This is an enlightening article for those in California who don’t know the difference between Tony Thurmond and Marshall Tuck, who are running for State Superintendent of Public Instruction.

Simply put, Tony Thurmond has the overwhelming support of the state Democratic party and the state’s teachers, while Tuck is the candidate of the billionaires who want to privatize the state’s public schools.

Tony Butka explains who Tony Thurmond is:

The reason we Angelenos know not of Mr. Thurmond is that he is a Bay Area kind of guy. Born in Fort Ord with a Detroit military father and a Panamanian immigrant mother who became a teacher, he was mostly raised by his single mom in San Jose.

As an ex social worker myself, I like the fact that he was a social worker, the real deal kind with a MSW (Masters in Social Work) degree, working for non-profit agencies who dealt with young people — for example dealing with providing services to foster youth and job training for at-risk youth in the East Bay.

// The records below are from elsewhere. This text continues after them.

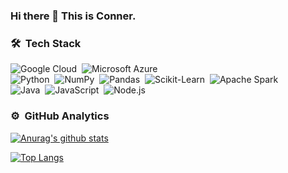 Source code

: ### Hi there 👋 This is Conner.

<!--
**Connerrrrr/Connerrrrr** is a ✨ _special_ ✨ repository because its `README.md` (this file) appears on your GitHub profile.

Here are some ideas to get you started:

- 🔭 I’m currently working on ...
- 🌱 I’m currently learning ...
- 👯 I’m looking to collaborate on ...
- 🤔 I’m looking for help with ...
- 💬 Ask me about ...
- 📫 How to reach me: ...
- 😄 Pronouns: ...
- ⚡ Fun fact: ...
-->

### 🛠 &nbsp;Tech Stack

![Google Cloud](https://img.shields.io/badge/-Google_Cloud-FFFFFF?logo=google-cloud&logoColor=4285F4&style=flat)&nbsp;
![Microsoft Azure](https://img.shields.io/badge/-Microsoft_Azure-FFFFFF?logo=microsoft-azure&logoColor=0089D6&style=flat)\
![Python](https://img.shields.io/badge/-Python-FFFFFF?logo=python&logoColor=3776AB&style=flat)&nbsp;
![NumPy](https://img.shields.io/badge/-NumPy-FFFFFF?logo=numpy&logoColor=013243&style=flat)&nbsp;
![Pandas](https://img.shields.io/badge/-Pandas-FFFFFF?logo=pandas&logoColor=150458&style=flat)&nbsp;
![Scikit-Learn](https://img.shields.io/badge/-Scikit-FFFFFF?logo=scikit-learn&logoColor=F7931E&style=flat)&nbsp;
![Apache Spark](https://img.shields.io/badge/-Apache_Spark-FFFFFF?logo=apache-spark&logoColor=E25A1C&style=flat)\
![Java](https://img.shields.io/badge/-Java-FFFFFF?logo=java&logoColor=007396&style=flat)&nbsp;
![JavaScript](https://img.shields.io/badge/-JavaScript-FFFFFF?logo=javascript&logoColor=F7DF1E&style=flat)&nbsp;
![Node.js](https://img.shields.io/badge/-Node.js-FFFFFF?logo=node.js&logoColor=339933&style=flat)&nbsp;

### ⚙️ &nbsp;GitHub Analytics

[![Anurag's github stats](https://github-readme-stats.vercel.app/api?username=Connerrrrr&show_icons=true&count_private=true&hide=stars,issues,contribs)](https://github.com/anuraghazra/github-readme-stats)

[![Top Langs](https://github-readme-stats.vercel.app/api/top-langs/?username=Connerrrrr&langs_count=8&layout=compact)](https://github.com/anuraghazra/github-readme-stats)
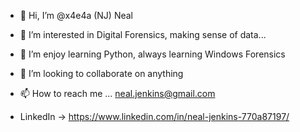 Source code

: - 👋 Hi, I’m @x4e4a (NJ) Neal
- 👀 I’m interested in Digital Forensics, making sense of data...
- 🌱 I’m enjoy learning Python, always learning Windows Forensics
- 💞️ I’m looking to collaborate on anything
- 📫 How to reach me ... neal.jenkins@gmail.com

- LinkedIn -> https://www.linkedin.com/in/neal-jenkins-770a87197/


<!---
x4e4a/x4e4a is a ✨ special ✨ repository because its `README.md` (this file) appears on your GitHub profile.
You can click the Preview link to take a look at your changes.
--->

That’s the real deal.

Before he got into the Assembly, he paid his dues on the Richmond City Council, and worked as liaison with the West Contra Costa County USD. He got directly involved in education as a member of the West Contra Costa County School Board from 2008-12. For those who know anything about the Bay Area, these are not country club schools. They are a very good learning experience for something like the LAUSD.

Anyhow, starting in 2014 Tony was elected to the California Assembly in AD15, where he has served two terms. Without being too effusive, Tony helped in the legislature to get funding for:

– keeping kids in school and out of the criminal justice system;

– helping fund foster kids being able to go to college;

– getting increased funding for early education programs;

– working to shift funding from the criminal justice system to early education and afterschool programs.

He then describes Marshall Tuck’s record, which you can read if you open the link.

He doesn’t dig into the obscene amount of money that is pouring into Tuck’s campaign, which has already raised three to four times more than Thurmond’s campaign. $4 million in new contributions just last week. Is the office for sale? The billionaire are used to buying whatever they want.

He concludes:

I am frankly worried that the lack of name recognition in Southern California will hurt Tony Thurmond, and that would be a shame. This is really a race between two totally different views of education: one view champions educating our kids wherever they live and no matter their economic/social class. That’s Tony Thurmond.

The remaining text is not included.